Next-Generation Disc Prosthesis Designed in Mathematica
Investigate improved spinal disc replacement solutions.
Explore a new prosthetic design process using Mathematica.
The Mathematica Edge
About 15 to 20 percent of all people live with chronic back pain. With the increasing success of hip and knee joint replacements, researchers hope to achieve similar results for back ailments with an intervertebral disc replacement for the spine.
The Eindhoven University of Technology and the Netherlands Organization for Applied Research have developed new algorithms and a complete workflow in Mathematica to build customized endplates for disc prostheses. Proper fixation of the disc to the vertebrae is of great importance to patient outcomes, but current prostheses are more or less of a one-size-fits-all design. Imperfect alignment often leads to complications such as increased pressure on the spinal column, excessive wear, and other difficulties.

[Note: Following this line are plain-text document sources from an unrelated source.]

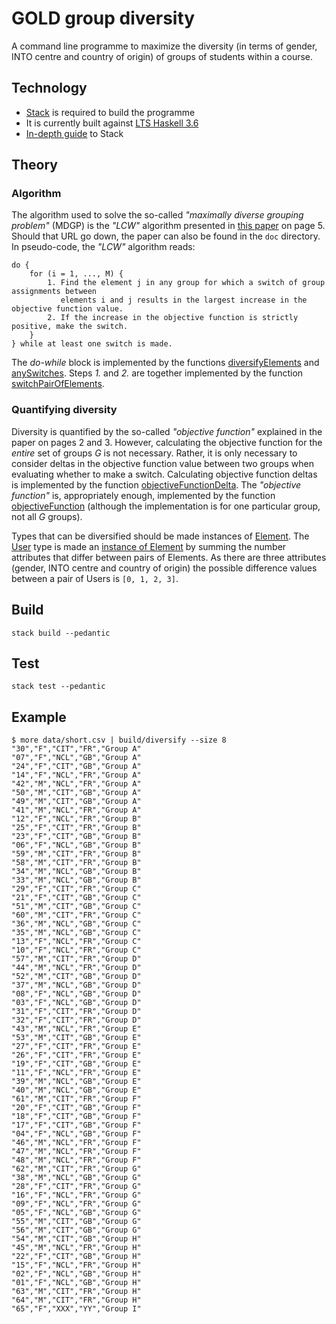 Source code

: # GOLD group diversity

A command line programme to maximize the diversity (in terms of gender, INTO centre and country of origin) of groups of students within a course.

## Technology

* [Stack](https://github.com/commercialhaskell/stack) is required to build the programme
* It is currently built against [LTS Haskell 3.6](https://www.stackage.org/lts-3.6)
* [In-depth guide](https://github.com/commercialhaskell/stack/blob/master/GUIDE.md) to Stack

## Theory

### Algorithm

The algorithm used to solve the so-called *"maximally diverse grouping problem"* (MDGP) is the *"LCW"* algorithm presented in [this paper](http://www.uv.es/rmarti/paper/docs/mdp7.pdf) on page 5. Should that URL go down, the paper can also be found in the `doc` directory. In pseudo-code, the *"LCW"* algorithm reads:

```
do {
    for (i = 1, ..., M) {
        1. Find the element j in any group for which a switch of group assignments between
           elements i and j results in the largest increase in the objective function value.
        2. If the increase in the objective function is strictly positive, make the switch.
    }
} while at least one switch is made.
```

The *do-while* block is implemented by the functions [diversifyElements](https://github.com/INTO-University-Partnerships/gold-group-diversity/blob/master/src/Lib.hs#L31) and [anySwitches](https://github.com/INTO-University-Partnerships/gold-group-diversity/blob/master/src/Lib.hs#L62). Steps *1.* and *2.* are together implemented by the function [switchPairOfElements](https://github.com/INTO-University-Partnerships/gold-group-diversity/blob/master/src/Lib.hs#L76).

### Quantifying diversity

Diversity is quantified by the so-called *"objective function"* explained in the paper on pages 2 and 3. However, calculating the objective function for the *entire* set of groups *G* is not necessary. Rather, it is only necessary to consider deltas in the objective function value between two groups when evaluating whether to make a switch. Calculating objective function deltas is implemented by the function [objectiveFunctionDelta](https://github.com/INTO-University-Partnerships/gold-group-diversity/blob/master/src/Lib.hs#L120). The *"objective function"*  is, appropriately enough, implemented by the function [objectiveFunction](https://github.com/INTO-University-Partnerships/gold-group-diversity/blob/master/src/Lib.hs#L50) (although the implementation is for one particular group, not all *G* groups).

Types that can be diversified should be made instances of [Element](https://github.com/INTO-University-Partnerships/gold-group-diversity/blob/master/src/Types.hs#L41). The [User](https://github.com/INTO-University-Partnerships/gold-group-diversity/blob/master/src/Types.hs#L34) type is made an [instance of Element](https://github.com/INTO-University-Partnerships/gold-group-diversity/blob/master/src/Types.hs#L44) by summing the number attributes that differ between pairs of Elements. As there are three attributes (gender, INTO centre and country of origin) the possible difference values between a pair of Users is `[0, 1, 2, 3]`.

## Build

    stack build --pedantic

## Test

    stack test --pedantic

## Example

    $ more data/short.csv | build/diversify --size 8
    "30","F","CIT","FR","Group A"
    "07","F","NCL","GB","Group A"
    "24","F","CIT","GB","Group A"
    "14","F","NCL","FR","Group A"
    "42","M","NCL","FR","Group A"
    "50","M","CIT","GB","Group A"
    "49","M","CIT","GB","Group A"
    "41","M","NCL","FR","Group A"
    "12","F","NCL","FR","Group B"
    "25","F","CIT","FR","Group B"
    "23","F","CIT","GB","Group B"
    "06","F","NCL","GB","Group B"
    "59","M","CIT","FR","Group B"
    "58","M","CIT","FR","Group B"
    "34","M","NCL","GB","Group B"
    "33","M","NCL","GB","Group B"
    "29","F","CIT","FR","Group C"
    "21","F","CIT","GB","Group C"
    "51","M","CIT","GB","Group C"
    "60","M","CIT","FR","Group C"
    "36","M","NCL","GB","Group C"
    "35","M","NCL","GB","Group C"
    "13","F","NCL","FR","Group C"
    "10","F","NCL","FR","Group C"
    "57","M","CIT","FR","Group D"
    "44","M","NCL","FR","Group D"
    "52","M","CIT","GB","Group D"
    "37","M","NCL","GB","Group D"
    "08","F","NCL","GB","Group D"
    "03","F","NCL","GB","Group D"
    "31","F","CIT","FR","Group D"
    "32","F","CIT","FR","Group D"
    "43","M","NCL","FR","Group E"
    "53","M","CIT","GB","Group E"
    "27","F","CIT","FR","Group E"
    "26","F","CIT","FR","Group E"
    "19","F","CIT","GB","Group E"
    "11","F","NCL","FR","Group E"
    "39","M","NCL","GB","Group E"
    "40","M","NCL","GB","Group E"
    "61","M","CIT","FR","Group F"
    "20","F","CIT","GB","Group F"
    "18","F","CIT","GB","Group F"
    "17","F","CIT","GB","Group F"
    "04","F","NCL","GB","Group F"
    "46","M","NCL","FR","Group F"
    "47","M","NCL","FR","Group F"
    "48","M","NCL","FR","Group F"
    "62","M","CIT","FR","Group G"
    "38","M","NCL","GB","Group G"
    "28","F","CIT","FR","Group G"
    "16","F","NCL","FR","Group G"
    "09","F","NCL","FR","Group G"
    "05","F","NCL","GB","Group G"
    "55","M","CIT","GB","Group G"
    "56","M","CIT","GB","Group G"
    "54","M","CIT","GB","Group H"
    "45","M","NCL","FR","Group H"
    "22","F","CIT","GB","Group H"
    "15","F","NCL","FR","Group H"
    "02","F","NCL","GB","Group H"
    "01","F","NCL","GB","Group H"
    "63","M","CIT","FR","Group H"
    "64","M","CIT","FR","Group H"
    "65","F","XXX","YY","Group I"
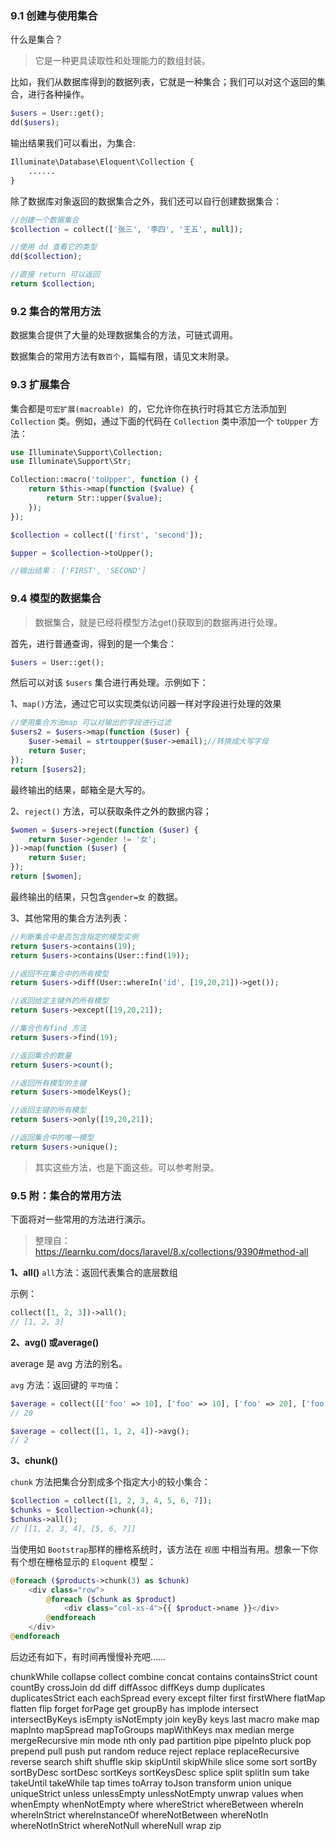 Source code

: 

### 9.1 创建与使用集合

什么是集合？

>   它是一种更具读取性和处理能力的数组封装。

比如，我们从数据库得到的数据列表，它就是一种集合；我们可以对这个返回的集合，进行各种操作。

```php
$users = User::get();
dd($users);
```

输出结果我们可以看出，为集合:

```php
Illuminate\Database\Eloquent\Collection {
    ......
}
```

除了数据库对象返回的数据集合之外，我们还可以自行创建数据集合：

```php
//创建一个数据集合
$collection = collect(['张三', '李四', '王五', null]);

//使用 dd 查看它的类型
dd($collection);

//直接 return 可以返回
return $collection;
```



### 9.2 集合的常用方法

数据集合提供了大量的处理数据集合的方法，可链式调用。

数据集合的常用方法有`数百个`，篇幅有限，请见文末附录。



### 9.3 扩展集合

集合都是`可宏扩展(macroable) `的，它允许你在执行时将其它方法添加到 `Collection` 类。例如，通过下面的代码在 `Collection` 类中添加一个 `toUpper` 方法：

```php
use Illuminate\Support\Collection;
use Illuminate\Support\Str;

Collection::macro('toUpper', function () {
    return $this->map(function ($value) {
        return Str::upper($value);
    });
});

$collection = collect(['first', 'second']);

$upper = $collection->toUpper();

//输出结果： ['FIRST', 'SECOND']
```



### 9.4 模型的数据集合

>   数据集合，就是已经将模型方法get()获取到的数据再进行处理。

首先，进行普通查询，得到的是一个集合：

```php
$users = User::get();
```

然后可以对该 `$users` 集合进行再处理。示例如下：

1、`map()`方法，通过它可以实现类似访问器一样对字段进行处理的效果

```php
//使用集合方法map 可以对输出的字段进行过滤
$users2 = $users->map(function ($user) {
    $user->email = strtoupper($user->email);//转换成大写字母
    return $user;
});
return [$users2];
```

最终输出的结果，邮箱全是大写的。

2、`reject()` 方法，可以获取条件之外的数据内容；

```php
$women = $users->reject(function ($user) {
    return $user->gender != '女';
})->map(function ($user) {
    return $user;
});
return [$women];
```

最终输出的结果，只包含`gender=女` 的数据。

3、其他常用的集合方法列表：

```php
//判断集合中是否包含指定的模型实例
return $users->contains(19);
return $users->contains(User::find(19));

//返回不在集合中的所有模型
return $users->diff(User::whereIn('id', [19,20,21])->get());

//返回给定主键外的所有模型
return $users->except([19,20,21]);

//集合也有find 方法
return $users->find(19);

//返回集合的数量
return $users->count();

//返回所有模型的主键
return $users->modelKeys();

//返回主键的所有模型
return $users->only([19,20,21]);

//返回集合中的唯一模型
return $users->unique();
```

>   其实这些方法，也是下面这些。可以参考附录。



### 9.5 附：集合的常用方法

下面将对一些常用的方法进行演示。

>   整理自：https://learnku.com/docs/laravel/8.x/collections/9390#method-all

**1、all()**
`all`方法：返回代表集合的底层数组

示例：

```php
collect([1, 2, 3])->all();
// [1, 2, 3]
```

**2、avg() 或average()**

average 是 avg 方法的别名。

`avg` 方法：返回键的 `平均值`：

```php
$average = collect([['foo' => 10], ['foo' => 10], ['foo' => 20], ['foo' => 40]])->avg('foo');
// 20

$average = collect([1, 1, 2, 4])->avg();
// 2
```

**3、chunk()**

`chunk` 方法把集合分割成多个指定大小的较小集合：

```php
$collection = collect([1, 2, 3, 4, 5, 6, 7]);
$chunks = $collection->chunk(4);
$chunks->all();
// [[1, 2, 3, 4], [5, 6, 7]]
```

当使用如 `Bootstrap`那样的栅格系统时，该方法在 `视图` 中相当有用。想象一下你有个想在栅格显示的 `Eloquent` 模型：

```php
@foreach ($products->chunk(3) as $chunk)
    <div class="row">
        @foreach ($chunk as $product)
            <div class="col-xs-4">{{ $product->name }}</div>
        @endforeach
    </div>
@endforeach
```

后边还有如下，有时间再慢慢补充吧……

chunkWhile
collapse
collect
combine
concat
contains
containsStrict
count
countBy
crossJoin
dd
diff
diffAssoc
diffKeys
dump
duplicates
duplicatesStrict
each
eachSpread
every
except
filter
first
firstWhere
flatMap
flatten
flip
forget
forPage
get
groupBy
has
implode
intersect
intersectByKeys
isEmpty
isNotEmpty
join
keyBy
keys
last
macro
make
map
mapInto
mapSpread
mapToGroups
mapWithKeys
max
median
merge
mergeRecursive
min
mode
nth
only
pad
partition
pipe
pipeInto
pluck
pop
prepend
pull
push
put
random
reduce
reject
replace
replaceRecursive
reverse
search
shift
shuffle
skip
skipUntil
skipWhile
slice
some
sort
sortBy
sortByDesc
sortDesc
sortKeys
sortKeysDesc
splice
split
splitIn
sum
take
takeUntil
takeWhile
tap
times
toArray
toJson
transform
union
unique
uniqueStrict
unless
unlessEmpty
unlessNotEmpty
unwrap
values
when
whenEmpty
whenNotEmpty
where
whereStrict
whereBetween
whereIn
whereInStrict
whereInstanceOf
whereNotBetween
whereNotIn
whereNotInStrict
whereNotNull
whereNull
wrap
zip





















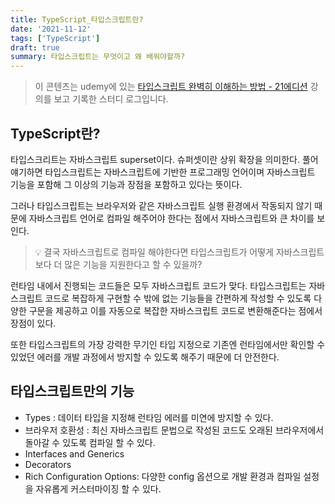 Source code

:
 ```yaml
---
title: TypeScript_타입스크립트란?
date: '2021-11-12'
tags: ['TypeScript']
draft: true
summary: 타입스크립트는 무엇이고 왜 배워야할까?
---
```


> 이 콘텐츠는 udemy에 있는 [타입스크립트 완벽히 이해하는 방법 - 21에디션](https://www.udemy.com/course/best-typescript-21/) 강의를 보고 기록한 스터디 로그입니다.

## TypeScript란?

타입스크리트는 자바스크립트 superset이다. 슈퍼셋이란 상위 확장을 의미한다. 풀어 얘기하면 타입스크립트는 자바스크립트에 기반한 프로그래밍 언어이며 자바스크립트 기능을 포함해 그 이상의 기능과 장점을 포함하고 있다는 뜻이다.

그러나 타입스크립트는 브라우저와 같은 자바스크립트 실행 환경에서 작동되지 않기 때문에 자바스크립트 언어로 컴파일 해주어야 한다는 점에서 자바스크립트와 큰 차이를 보인다.

> 💡 결국 자바스크립트로 컴파일 해야한다면 타입스크립트가 어떻게 자바스크립트보다 더 많은 기능을 지원한다고 할 수 있을까?

런타임 내에서 진행되는 코드들은 모두 자바스크립트 코드가 맞다. 타입스크립트는 자바스크립트 코드로 복잡하게 구현할 수 밖에 없는 기능들을 간편하게 작성할 수 있도록 다양한 구문을 제공하고 이를 자동으로 복잡한 자바스크립트 코드로 변환해준다는 점에서 장점이 있다.

또한 타입스크립트의 가장 강력한 무기인 타입 지정으로 기존엔 런타임에서만 확인할 수 있었던 에러를 개발 과정에서 방지할 수 있도록 해주기 때문에 더 안전한다.

## 타입스크립트만의 기능

- Types : 데이터 타입을 지정해 런타임 에러를 미연에 방지할 수 있다.
- 브라우저 호환성 : 최신 자바스크립트 문법으로 작성된 코드도 오래된 브라우저에서 돌아갈 수 있도록 컴파일 할 수 있다.
- Interfaces and Generics
- Decorators
- Rich Configuration Options: 다양한 config 옵션으로 개발 환경과 컴파일 설정을 자유롭게 커스터마이징 할 수 있다.

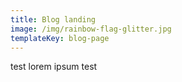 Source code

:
 ```yaml
---
title: Blog landing
image: /img/rainbow-flag-glitter.jpg
templateKey: blog-page
---
```

test lorem ipsum test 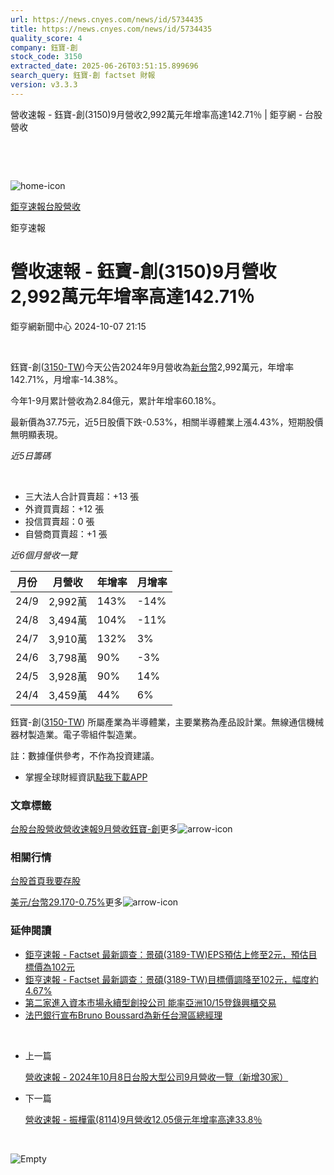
 ```yaml
---
url: https://news.cnyes.com/news/id/5734435
title: https://news.cnyes.com/news/id/5734435
quality_score: 4
company: 鈺寶-創
stock_code: 3150
extracted_date: 2025-06-26T03:51:15.899696
search_query: 鈺寶-創 factset 財報
version: v3.3.3
---
```


營收速報 - 鈺寶-創(3150)9月營收2,992萬元年增率高達142.71％ | 鉅亨網 - 台股營收

‌

‌

![home-icon](/assets/icons/breadCrumb/symbol-icon-home.svg)

[鉅亨速報](/news/cat/anue_live)[台股營收](/news/cat/tw_revenue)

鉅亨速報

# 營收速報 - 鈺寶-創(3150)9月營收2,992萬元年增率高達142.71％

鉅亨網新聞中心 2024-10-07 21:15

‌

鈺寶-創([3150-TW](https://www.cnyes.com/twstock/3150))今天公告2024年9月營收為[新台幣](https://invest.cnyes.com/forex/detail/usdtwd)2,992萬元，年增率142.71%，月增率-14.38%。

今年1-9月累計營收為2.84億元，累計年增率60.18%。

最新價為37.75元，近5日股價下跌-0.53%，相關半導體業上漲4.43%，短期股價無明顯表現。

*近5日籌碼*

‌

* 三大法人合計買賣超：+13 張
* 外資買賣超：+12 張
* 投信買賣超：0 張
* 自營商買賣超：+1 張

*近6個月營收一覽*

| 月份 | 月營收 | 年增率 | 月增率 |
| --- | --- | --- | --- |
| 24/9 | 2,992萬 | 143% | -14% |
| 24/8 | 3,494萬 | 104% | -11% |
| 24/7 | 3,910萬 | 132% | 3% |
| 24/6 | 3,798萬 | 90% | -3% |
| 24/5 | 3,928萬 | 90% | 14% |
| 24/4 | 3,459萬 | 44% | 6% |

鈺寶-創([3150-TW](https://www.cnyes.com/twstock/3150)) 所屬產業為半導體業，主要業務為產品設計業。無線通信機械器材製造業。電子零組件製造業。

註：數據僅供參考，不作為投資建議。

* 掌握全球財經資訊[點我下載APP](http://www.cnyes.com/app/?utm_source=mweb&utm_medium=HamMenuBanner&utm_campaign=fixed&utm_content=entr)

### 文章標籤

[台股](https://news.cnyes.com/tag/台股 "台股")[台股營收](https://news.cnyes.com/tag/台股營收 "台股營收")[營收速報](https://news.cnyes.com/tag/營收速報 "營收速報")[9月營收](https://news.cnyes.com/tag/9月營收 "9月營收")[鈺寶-創](https://news.cnyes.com/tag/鈺寶-創 "鈺寶-創")更多![arrow-icon](/assets/icons/arrows/arrow-down.svg)

### 相關行情

[台股首頁](https://www.cnyes.com/twstock)[我要存股](https://supr.link/8OHaU)

[美元/台幣29.170-0.75%](https://invest.cnyes.com/forex/detail/USDTWD)更多![arrow-icon](/assets/icons/arrows/arrow-down.svg)

### 延伸閱讀

* [鉅亨速報 - Factset 最新調查：景碩(3189-TW)EPS預估上修至2元，預估目標價為102元](/news/id/5734409)
* [鉅亨速報 - Factset 最新調查：景碩(3189-TW)目標價調降至102元，幅度約4.67%](/news/id/5734408)
* [第二家進入資本市場永續型創投公司 能率亞洲10/15登錄興櫃交易](/news/id/5734396)
* [法巴銀行宣布Bruno Boussard為新任台灣區總經理](/news/id/5734387)

‌

* 上一篇

  [營收速報 - 2024年10月8日台股大型公司9月營收一覽（新增30家）](/news/id/5734545)
* 下一篇

  [營收速報 - 振樺電(8114)9月營收12.05億元年增率高達33.8％](/news/id/5734301)

‌

![Empty](/assets/icons/skeleton/empty-image.svg)

‌ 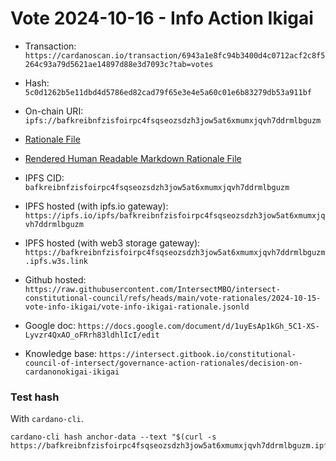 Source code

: 
# Vote 2024-10-16 - Info Action Ikigai

- Transaction: `https://cardanoscan.io/transaction/6943a1e8fc94b3400d4c0712acf2c8f5264c93a79d5621ae14897d88e3d7093c?tab=votes`

- Hash: `5c0d1262b5e11dbd4d5786ed82cad79f65e3e4e5a60c01e6b83279db53a911bf`
- On-chain URI: `ipfs://bafkreibnfzisfoirpc4fsqseozsdzh3jow5at6xmumxjqvh7ddrmlbguzm`

- [Rationale File](./vote-info-ikigai-rationale.jsonld)
- [Rendered Human Readable Markdown Rationale File](./vote-info-ikigai-rationale.jsonld.md)
- IPFS CID: `bafkreibnfzisfoirpc4fsqseozsdzh3jow5at6xmumxjqvh7ddrmlbguzm`
- IPFS hosted (with ipfs.io gateway): `https://ipfs.io/ipfs/bafkreibnfzisfoirpc4fsqseozsdzh3jow5at6xmumxjqvh7ddrmlbguzm`
- IPFS hosted (with web3 storage gateway): `https://bafkreibnfzisfoirpc4fsqseozsdzh3jow5at6xmumxjqvh7ddrmlbguzm.ipfs.w3s.link`

- Github hosted: `https://raw.githubusercontent.com/IntersectMBO/intersect-constitutional-council/refs/heads/main/vote-rationales/2024-10-15-vote-info-ikigai/vote-info-ikigai-rationale.jsonld`
- Google doc: `https://docs.google.com/document/d/1uyEsAp1kGh_5C1-XS-Lyvzr4QxAO_oFRrh83ldhlIcI/edit`
- Knowledge base: `https://intersect.gitbook.io/constitutional-council-of-intersect/governance-action-rationales/decision-on-cardanonokigai-ikigai`

### Test hash

With `cardano-cli`.

```shell
cardano-cli hash anchor-data --text "$(curl -s https://bafkreibnfzisfoirpc4fsqseozsdzh3jow5at6xmumxjqvh7ddrmlbguzm.ipfs.w3s.link)"
```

Using modern 3D MRI and CT scans, the exact shape for a customized disc can be determined without any surgery. This is made possible by a segmentation technique that is both more accurate and easier to understand than other methods. Imagine a small balloon being inflatedbetween two spinal vertebrae until it is perfectly meshed against the vertebral surfaces. Those contours could then be used to model the geometry of the needed prosthesis.
Scan images in DICOM format are imported into Mathematica and enhanced as needed, followed by a three-dimensional fit using a "balloon" algorithm developed in Mathematica. The results are exported in STL format directly to a CNC machine, which creates individual conformal endplates that can be fixed to the vertebral surfaces. Additional research into other aspects of the prosthesis—such as creating a flexible joint, the endplate material, and biocompatible coatings—is ongoing.
Researchers eventually hope to make this technique and the specialized, open-source Mathematica add-on that enables it available to the broader medical community. Other possible applications of this method include the segmenting the shape of the brain, ventricles, bones, teeth, or non-physiological objects.